THE PROBLEM:
Every line that holds the word "coupler" needs to be copied from the data below.
::::::::::
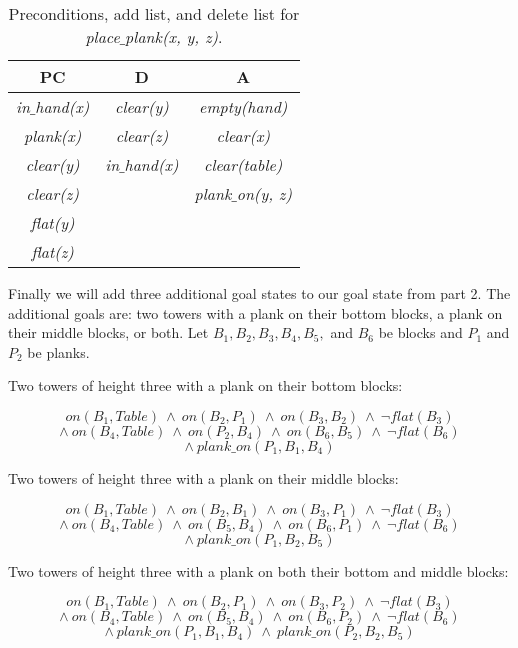 \documentclass[11pt, letterpaper]{hw}
\begin{document}
\begin{enumerate}
\begin{table}[H]
\centering
{\renewcommand{\arraystretch}{1.2}%
\begin{tabular}{| c | c | c |}
\hline
\textbf{PC} & \textbf{D} & \textbf{A}\\
\hline
\textit{in$\_$hand(x)} & \textit{clear(y)}& \textit{empty(hand)}\\ \hline
\textit{plank(x)}& \textit{clear(z)} &  \textit{clear(x)}\\ \hline
\textit{clear(y)} & \textit{in$\_$hand(x)}& \textit{clear(table)}\\ \hline
\textit{clear(z)} &  &  \textit{plank$\_$on(y, z)}\\ \hline
\textit{flat(y)} & & \\ \hline
\textit{flat(z)} &  &  \\ \hline
\end{tabular}}
\caption{Preconditions, add list, and delete list for \textit{place$\_$plank(x, y, z)}.}
\end{table}

Finally we will add three additional goal states to our goal state from part 2. The additional goals are: two towers with a plank on their bottom blocks, a plank on their middle blocks, or both. Let $B_1, B_2, B_3, B_4, B_5,$ and $B_6$ be blocks and $P_1$ and $P_2$ be planks.

Two towers of height three with a plank on their bottom blocks:

$$on(B_1, Table) \ \wedge \ on(B_2, P_1) \ \wedge \ on(B_3, B_2) \ \wedge \ \neg flat(B_3)$$
$$\wedge \ on(B_4, Table) \ \wedge \ on(P_2, B_4) \ \wedge \ on(B_6, B_5) \ \wedge \ \neg flat(B_6) $$
$$\wedge \ plank\_on(P_1, B_1, B_4)$$

Two towers of height three with a plank on their middle blocks:

$$on(B_1, Table) \ \wedge \ on(B_2, B_1) \ \wedge \ on(B_3, P_1) \ \wedge \ \neg flat(B_3)$$
$$\wedge \ on(B_4, Table) \ \wedge \ on(B_5, B_4) \ \wedge \ on(B_6, P_1) \ \wedge \ \neg flat(B_6) $$
$$\wedge \ plank\_on(P_1, B_2, B_5)$$

Two towers of height three with a plank on both their bottom and middle blocks:

$$on(B_1, Table) \ \wedge \ on(B_2, P_1) \ \wedge \ on(B_3, P_2) \ \wedge \ \neg flat(B_3)$$
$$\wedge \ on(B_4, Table) \ \wedge \ on(B_5, B_4) \ \wedge \ on(B_6, P_2) \ \wedge \ \neg flat(B_6) $$
$$\wedge \ plank\_on(P_1, B_1, B_4) \ \wedge \ plank\_on(P_2, B_2, B_5)$$

\end{enumerate}
\end{document}
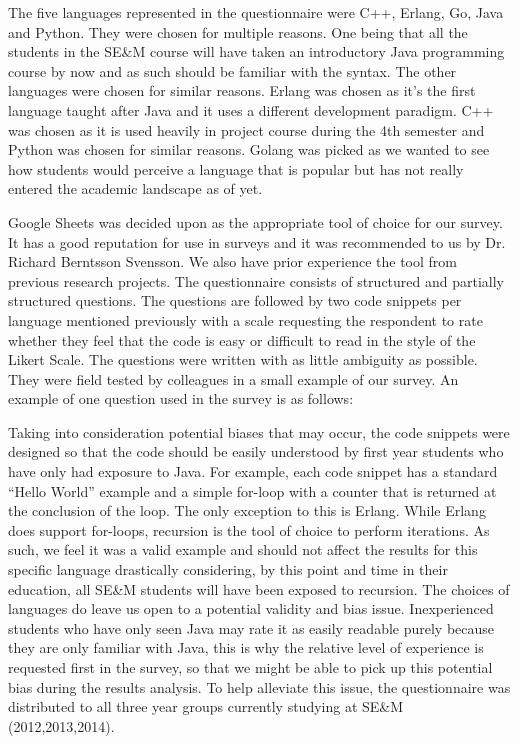 \documentclass[times, 10pt,twocolumn]{Article}
\begin{document}

The five languages represented in the questionnaire were C++, Erlang, Go, Java and Python. They were chosen for multiple reasons. One being that all the students in the SE\&M course will have taken an introductory Java programming course by now and as such should be familiar with the syntax. The other languages were chosen for similar reasons. Erlang was chosen as it's the first language taught after Java and it uses a different development paradigm. C++ was chosen as it is used heavily in project course during the 4th semester and Python was chosen for similar reasons. Golang was picked as we wanted to see how students would perceive a language that is popular but has not really entered the academic landscape as of yet.

Google Sheets was decided upon as the appropriate tool of choice for our survey. It has a good reputation for use in surveys and it was recommended to us by Dr. Richard Berntsson Svensson. We also have prior experience the tool from previous research projects.
The questionnaire consists of structured and partially structured questions. The questions are followed by two code snippets per language mentioned previously with a scale requesting the respondent to rate whether they feel that the code is easy or difficult to read in the style of the Likert Scale. The questions were written with as little ambiguity as possible. They were field tested by colleagues in a small example of our survey. An example of one question used in the survey is as follows:

Taking into consideration potential biases that may occur, the code snippets were designed so that the code should be easily understood by first year students who have only had exposure to Java. For example, each code snippet has a standard ``Hello World'' example and a simple for-loop with a counter that is returned at the conclusion of the loop. The only exception to this is Erlang. While Erlang does support for-loops, recursion is the tool of choice to perform iterations. As such, we feel it was a valid example and should not affect the results for this specific language drastically considering, by this point and time in their education, all SE\&M students will have been exposed to recursion. The choices of languages do leave us open to a potential validity and bias issue. Inexperienced students who have only seen Java may rate it as easily readable purely because they are only familiar with Java, this is why the relative level of experience is requested first in the survey, so that we might be able to pick up this potential bias during the results analysis. To help alleviate this issue, the questionnaire was distributed to all three year groups currently studying at SE\&M (2012,2013,2014).
\end{document}
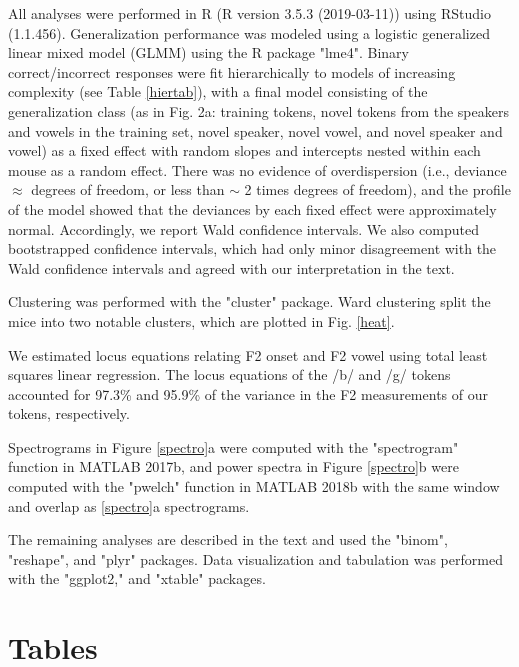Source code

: All analyses were performed in R (R version 3.5.3 (2019-03-11))\citep{Team2016} using RStudio (1.1.456)\citep{Team2015}. Generalization performance was modeled using a logistic generalized linear mixed model (GLMM) using the R package "lme4"\citep{Bates2015}. Binary correct/incorrect responses were fit hierarchically to models of increasing complexity (see Table \ref{hiertab}), with a final model consisting of the generalization class (as in Fig. 2a: training tokens, novel tokens from the speakers and vowels in the training set, novel speaker, novel vowel, and novel speaker and vowel) as a fixed effect with random slopes and intercepts nested within each mouse as a random effect. There was no evidence of overdispersion (i.e., deviance $\approx$ degrees of freedom, or less than  $\sim$ 2 times degrees of freedom), and the profile of the model showed that the deviances by each fixed effect were approximately normal. Accordingly, we report Wald confidence intervals. We also computed bootstrapped confidence intervals, which had only minor disagreement with the Wald confidence intervals and agreed with our interpretation in the text.

Clustering was performed with the "cluster"\citep{Maechler2017} package. Ward clustering split the mice into two notable clusters, which are plotted in Fig. \ref{heat}.

We estimated locus equations relating F2 onset and F2 vowel using total least squares linear regression. The locus equations of the /b/ and /g/ tokens accounted for 97.3\% and 95.9\% of the variance in the F2 measurements of our tokens, respectively.

Spectrograms in Figure \ref{spectro}a were computed with the "spectrogram" function in MATLAB 2017b, and power spectra in Figure \ref{spectro}b were computed with the "pwelch" function in MATLAB 2018b with the same window and overlap as \ref{spectro}a spectrograms.

The remaining analyses are described in the text and used the "binom"\citep{Sundar2014}, "reshape"\citep{wickhamReshapingDataReshape2007a}, and "plyr"\citep{Wickham2011} packages. Data visualization and tabulation was performed with the "ggplot2,"\citep{Wickham2009} and "xtable"\citep{Dahl2016} packages.



%


\section{Tables}

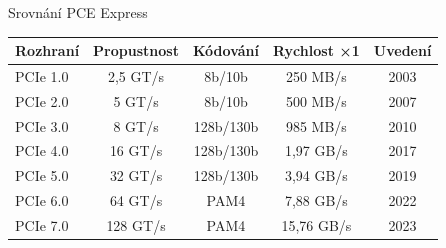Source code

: \documentclass[aspectratio=43]{beamer}
\begin{document}
\begin{frame}{Srovnání PCE Express}
	\begin{table}[]
        \begin{tabular}{|l|c|c|c|c|}
        \hline
        \textbf{Rozhraní} & \textbf{Propustnost} & \textbf{Kódování} & \textbf{Rychlost ×1} & \textbf{Uvedení} \\ \hline
        PCIe 1.0 & 2,5 GT/s & 8b/10b    & 250 MB/s  & 2003 \\ \hline
        PCIe 2.0 & 5 GT/s   & 8b/10b    & 500 MB/s  & 2007 \\ \hline
        PCIe 3.0 & 8 GT/s   & 128b/130b & 985 MB/s  & 2010 \\ \hline
        PCIe 4.0 & 16 GT/s  & 128b/130b & 1,97 GB/s & 2017 \\ \hline
        PCIe 5.0 & 32 GT/s  & 128b/130b & 3,94 GB/s & 2019 \\ \hline
        PCIe 6.0 & 64 GT/s  & PAM4      & 7,88 GB/s & 2022 \\ \hline
        PCIe 7.0 & 128 GT/s & PAM4 & 15,76 GB/s & 2023 \\ \hline
        \end{tabular}
    \end{table}
	
\end{frame}
\end{document}
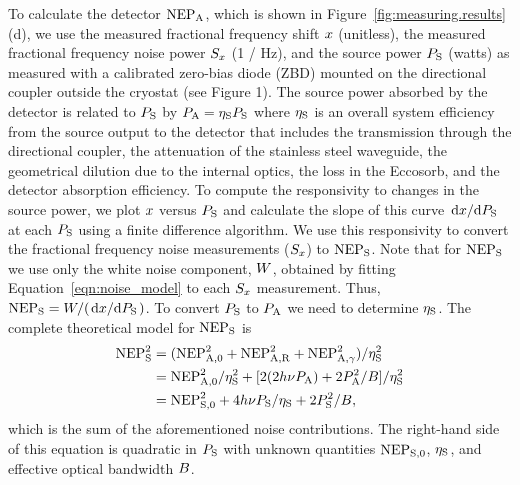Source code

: To calculate the detector $\mathrm{NEP}_{\mathrm{A}}$, which is shown in Figure~\ref{fig:measuring.results}(d), we use the measured fractional frequency shift $x$ (unitless), the measured fractional frequency noise power $S_{x}$ (1 / Hz), and the source power $P_{\mathrm{S}}$ (watts) as measured with a calibrated zero-bias diode (ZBD) mounted on the directional coupler outside the cryostat (see Figure 1).
The source power absorbed by the detector is related to $P_{\mathrm{S}}$ by $P_{\mathrm{A}} = \eta_{\mathrm{S}} P_{\mathrm{S}}$ where $\eta_{\mathrm{S}}$ is an overall system efficiency from the source output to the detector that includes the transmission through the directional coupler, the attenuation of the stainless steel waveguide, the geometrical dilution due to the internal optics, the loss in the Eccosorb, and the detector absorption efficiency.
To compute the responsivity to changes in the source power, we plot $x$ versus $P_{\mathrm{S}}$ and calculate the slope of this curve $\dv*{x}{P_{\mathrm{S}}}$ at each $P_{\mathrm{S}}$ using a finite difference algorithm.
We use this responsivity to convert the fractional frequency noise measurements ($S_{x}$) to $\mathrm{NEP}_{\mathrm{S}}$.
Note that for $\mathrm{NEP}_{\mathrm{S}}$ we use only the white noise component, $W$, obtained by fitting Equation~\ref{eqn:noise_model} to each $S_{x}$ measurement.
Thus, $\mathrm{NEP}_{\mathrm{S}} = W / (\dv*{x}{P_{\mathrm{S}}})$.
To convert $P_{\mathrm{S}}$ to $P_{\mathrm{A}}$ we need to determine $\eta_{\mathrm{S}}$.
The complete theoretical model for $\mathrm{NEP}_{\mathrm{S}}$ is
\begin{align}
\begin{split}
\label{eqn:nep}
\mathrm{NEP}_{\mathrm{S}}^2
  &=
  (\mathrm{NEP}_{\mathrm{A}, 0}^2
   + \mathrm{NEP}_{\mathrm{A}, \mathrm{R}}^2
   + \mathrm{NEP}_{\mathrm{A}, \gamma}^2) / \eta_{\mathrm{S}}^2 \\
  &=
  \mathrm{NEP}_{\mathrm{A}, 0}^2 / \eta_{\mathrm{S}}^2
  + [2 (2 h \nu P_{\mathrm{A}}) + 2 P_{\mathrm{A}}^2 / B] / \eta_{\mathrm{S}}^2 \\
  &=
  \mathrm{NEP}_{\mathrm{S}, 0}^2
  + 4 h \nu P_{\mathrm{S}} / \eta_{\mathrm{S}}
  + 2 P_{\mathrm{S}}^2 / B,
\end{split}
\end{align}
which is the sum of the aforementioned noise contributions.
The right-hand side of this equation is quadratic in $P_{\mathrm{S}}$ with unknown quantities $\mathrm{NEP}_{\mathrm{S}, 0}$, $\eta_{\mathrm{S}}$, and effective optical bandwidth $B$.
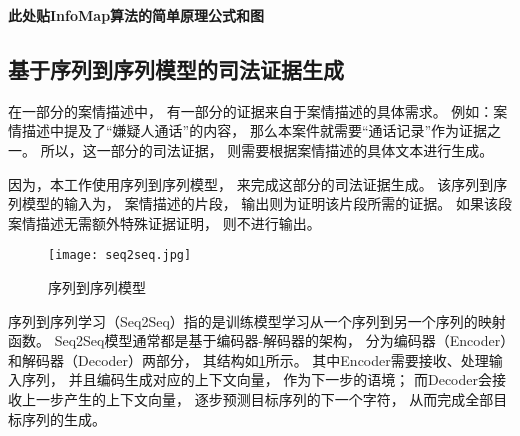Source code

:\textbf{\color{red} 此处贴InfoMap算法的简单原理公式和图}

\subsection{基于序列到序列模型的司法证据生成}
在一部分的案情描述中，
有一部分的证据来自于案情描述的具体需求。
例如：案情描述中提及了“嫌疑人通话”的内容，
那么本案件就需要“通话记录”作为证据之一。
所以，这一部分的司法证据，
则需要根据案情描述的具体文本进行生成。

因为，本工作使用序列到序列模型，
来完成这部分的司法证据生成。
该序列到序列模型的输入为，
案情描述的片段，
输出则为证明该片段所需的证据。
如果该段案情描述无需额外特殊证据证明，
则不进行输出。

\begin{figure}[h]
	\centering
	\texttt{[image: seq2seq.jpg]}
	\caption{序列到序列模型}
	\label{seq}
\end{figure}

序列到序列学习（Seq2Seq）指的是训练模型学习从一个序列到另一个序列的映射函数。
Seq2Seq模型通常都是基于编码器-解码器的架构，
分为编码器（Encoder）和解码器（Decoder）两部分，
其结构如\cref{seq}所示。
其中Encoder需要接收、处理输入序列，
并且编码生成对应的上下文向量，
作为下一步的语境；
而Decoder会接收上一步产生的上下文向量，
逐步预测目标序列的下一个字符，
从而完成全部目标序列的生成。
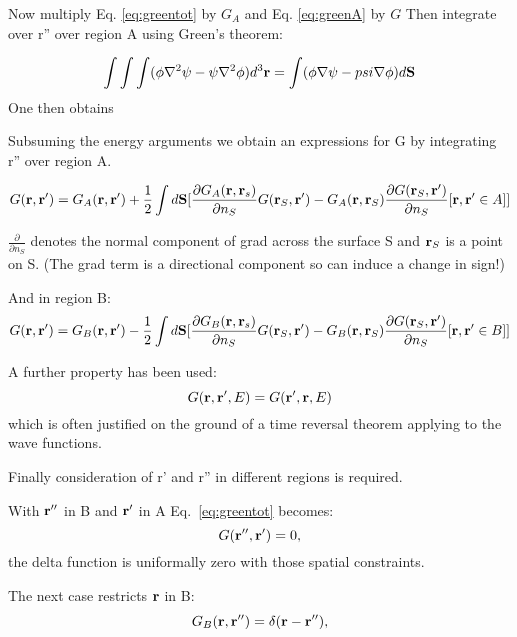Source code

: \documentclass{article}
\def\r{{\bf r}}
\begin{document}
Now multiply Eq. \ref{eq:greentot} by $G_{A}$ and Eq.
\ref{eq:greenA} by $G$ Then integrate over r'' over region A using
Green's theorem:

\begin{equation}
\label{eq:greenthm}
\int\int\int(\phi\nabla^{2}\psi - \psi\nabla^{2}\phi)d^{3}\r 
= \int(\phi\nabla\psi-psi\nabla\phi)d{\mathbf{S}}
\end{equation}
 One then obtains

Subsuming the energy arguments we obtain an
expressions for G by integrating r'' over region A.

\begin{equation}
\label{eq:green1a}
G(\r,\r') = G_{A}(\r,\r') + \frac{1}{2} \int d\mathbf{S} 
[\frac{\partial G_{A}(\r,\r_{s})}{\partial n_{S}}G(\r_{S},\r')
- G_{A}(\r,\r_{S})\frac{\partial G(\r_{S},\r')}{\partial n_{S}} [\r, \r' \in A]]
\end{equation}

$\frac{\partial}{\partial n_{S}}$ denotes the normal component of grad across
the surface S and $\r_{S}$ is a point on S. (The grad term is a directional component
so can induce a change in sign!)

And in region B:
%
\begin{equation}
\label{eq:green1b}
G(\r,\r') = G_{B}(\r,\r') - \frac{1}{2} \int d\mathbf{S} 
[\frac{\partial G_{B}(\r,\r_{s})}{\partial n_{S}}G(\r_{S},\r')
- G_{B}(\r,\r_{S})\frac{\partial G(\r_{S},\r')}{\partial n_{S}} [\r, \r' \in B]]
\end{equation}
%

A further property has been used:
%
\begin{equation}
G(\r,\r',E) = G(\r',\r,E)
\end{equation}
%
which is often justified on the ground of a time reversal theorem
applying to the wave functions.

Finally consideration of r' and r'' in different regions is required.

With $\r''$ in B and $\r'$ in A Eq.~\ref{eq:greentot} becomes:
%
\begin{equation}
[-\frac{1}{2}\nabla^{2}_{\r''} + V(\r'') - E]G(\r'',\r')=0,
\end{equation}
%
the delta function is uniformally zero with those spatial constraints.

The next case restricts $\r$ in B:
%
\begin{equation}
[-\frac{1}{2}\nabla^{2}_{\r''} + V(\r'') - E]G_B(\r,\r'')= \delta(\r-\r''),
\end{equation}
%
\end{document}
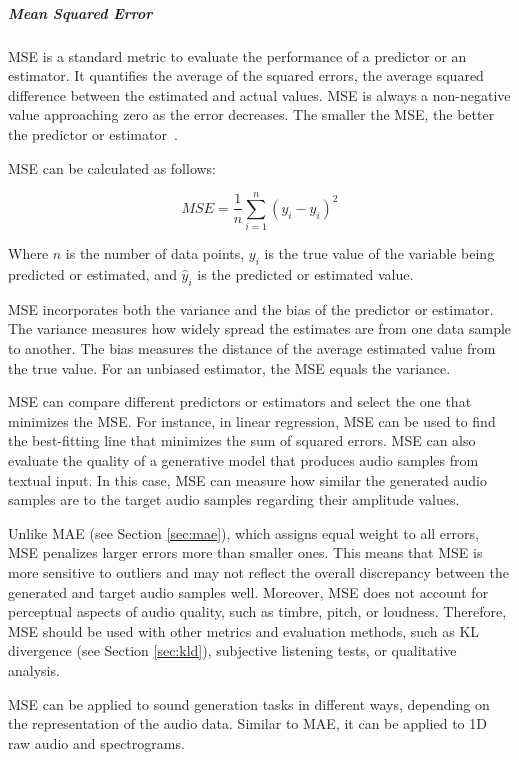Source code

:\subparagraph{Mean Squared Error} \label{sec:mse}

\Acf{MSE} is a standard metric to evaluate the performance of a predictor or an estimator. It quantifies the average of the squared errors, the average squared difference between the estimated and actual values. \Ac{MSE} is always a non-negative value approaching zero as the error decreases. The smaller the \ac{MSE}, the better the predictor or estimator~\cite{hodson_mean_2021}.

\Ac{MSE} can be calculated as follows:

$$
MSE = \frac{1}{n} \sum_{i=1}^n (y_i - \hat{y}_i)^2
$$

Where $n$ is the number of data points, $y_i$ is the true value of the variable being predicted or estimated, and $\hat{y}_i$ is the predicted or estimated value.

\Ac{MSE} incorporates both the variance and the bias of the predictor or estimator. The variance measures how widely spread the estimates are from one data sample to another. The bias measures the distance of the average estimated value from the true value. For an unbiased estimator, the \ac{MSE} equals the variance.

\Ac{MSE} can compare different predictors or estimators and select the one that minimizes the \ac{MSE}. For instance, in linear regression, \ac{MSE} can be used to find the best-fitting line that minimizes the sum of squared errors. \Ac{MSE} can also evaluate the quality of a generative model that produces audio samples from textual input. In this case, \ac{MSE} can measure how similar the generated audio samples are to the target audio samples regarding their amplitude values.

Unlike \ac{MAE} (see Section \ref{sec:mae}), which assigns equal weight to all errors, \ac{MSE} penalizes larger errors more than smaller ones. This means that \ac{MSE} is more sensitive to outliers and may not reflect the overall discrepancy between the generated and target audio samples well. Moreover, \ac{MSE} does not account for perceptual aspects of audio quality, such as timbre, pitch, or loudness. Therefore, \ac{MSE} should be used with other metrics and evaluation methods, such as \ac{KL} divergence (see Section \ref{sec:kld}), subjective listening tests, or qualitative analysis.

\Ac{MSE} can be applied to sound generation tasks in different ways, depending on the representation of the audio data. Similar to \ac{MAE}, it can be applied to 1D raw audio and spectrograms.

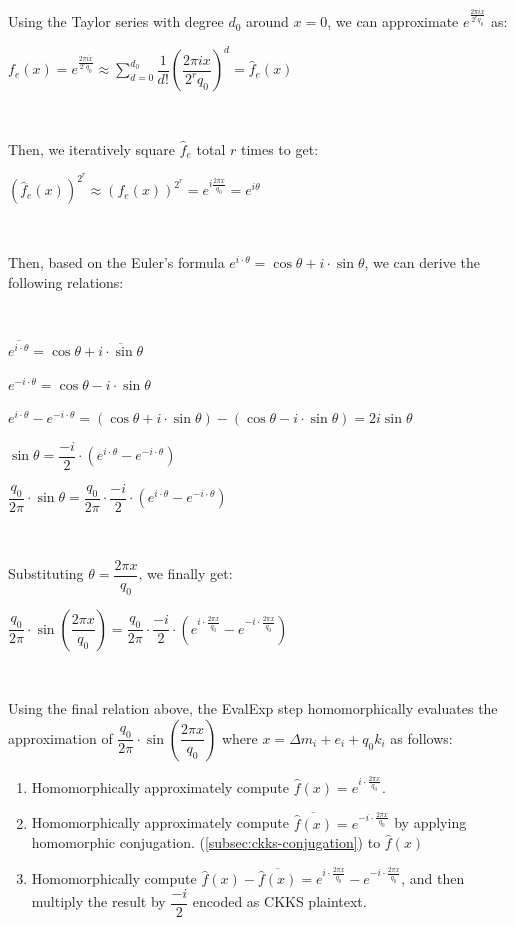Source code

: Using the Taylor series with degree $d_0$ around $x = 0$, we can approximate $e^{\frac{2\pi i x}{2^r q_0}}$ as: 

$f_e(x) = e^{\frac{2\pi i x}{2^r q_0}} \approx \sum\limits_{d=0}^{d_0}\dfrac{1}{d!}\left(\dfrac{2\pi i x}{2^rq_0}\right)^d = \hat{f}_e(x)$

$ $

Then, we iteratively square $\hat{f}_e$ total $r$ times to get:

$(\hat{f}_e(x))^{2^r} \approx (f_e(x))^{2^r} = e^{i\frac{2\pi x}{q_0}} = e^{i\theta}$

$ $

Then, based on the Euler's formula $e^{i\cdot \theta} = \cos \theta + i \cdot \sin \theta$, we can derive the following relations:

$ $

$\overline{e^{i\cdot \theta}} = \cos \theta + \overline{i \cdot \sin \theta} $

$ e^{-i\cdot \theta} = \cos \theta - i \cdot \sin \theta$

$ e^{i\cdot \theta} - e^{-i\cdot \theta} = (\cos \theta + i \cdot \sin \theta) - (\cos \theta - i \cdot \sin \theta) = 2i\sin \theta$

$\sin \theta = \dfrac{-i}{2} \cdot (e^{i\cdot \theta} - e^{-i\cdot \theta})$

$\dfrac{q_0}{2\pi}\cdot \sin \theta = \dfrac{q_0}{2\pi}\cdot \dfrac{-i}{2} \cdot (e^{i\cdot \theta} - e^{-i\cdot \theta})$

$ $

Substituting $\theta = \dfrac{2\pi x}{q_0}$, we finally get: 

$\dfrac{q_0}{2\pi}\cdot \sin \left(\dfrac{2\pi x}{q_0}\right) = \dfrac{q_0}{2\pi}\cdot \dfrac{-i}{2} \cdot (e^{i\cdot \frac{2\pi x}{q_0}} - e^{-i\cdot \frac{2\pi x}{q_0}})$

$ $

Using the final relation above, the \textsf{EvalExp} step homomorphically evaluates the approximation of $\dfrac{q_0}{2\pi}\cdot \sin \left(\dfrac{2\pi x}{q_0}\right)$ where $x = \Delta m_i + e_i + q_0k_i$ as follows: 

\begin{enumerate}
\item Homomorphically approximately compute $\hat{f}(x) = e^{i\cdot \frac{2\pi x}{q_0}}$.
\item Homomorphically approximately compute $\overline{\hat{f}(x)} = e^{-i\cdot \frac{2\pi x}{q_0}}$ by applying homomorphic conjugation. (\autoref{subsec:ckks-conjugation}) to $\hat{f}(x)$
\item Homomorphically compute $\hat{f}(x) - \overline{\hat{f}(x)} = e^{i\cdot \frac{2\pi x}{q_0}} -  e^{-i\cdot \frac{2\pi x}{q_0}}$, and then multiply the result by $\dfrac{-i}{2}$ encoded as CKKS plaintext.
\end{enumerate}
::::::::::
PROBLEM SOLUTION:
: To calculate the detector $\mathrm{NEP}_{\mathrm{A}}$, which is shown in Figure~\ref{fig:measuring.results}(d), we use the measured fractional frequency shift $x$ (unitless), the measured fractional frequency noise power $S_{x}$ (1 / Hz), and the source power $P_{\mathrm{S}}$ (watts) as measured with a calibrated zero-bias diode (ZBD) mounted on the directional coupler outside the cryostat (see Figure 1).
The source power absorbed by the detector is related to $P_{\mathrm{S}}$ by $P_{\mathrm{A}} = \eta_{\mathrm{S}} P_{\mathrm{S}}$ where $\eta_{\mathrm{S}}$ is an overall system efficiency from the source output to the detector that includes the transmission through the directional coupler, the attenuation of the stainless steel waveguide, the geometrical dilution due to the internal optics, the loss in the Eccosorb, and the detector absorption efficiency.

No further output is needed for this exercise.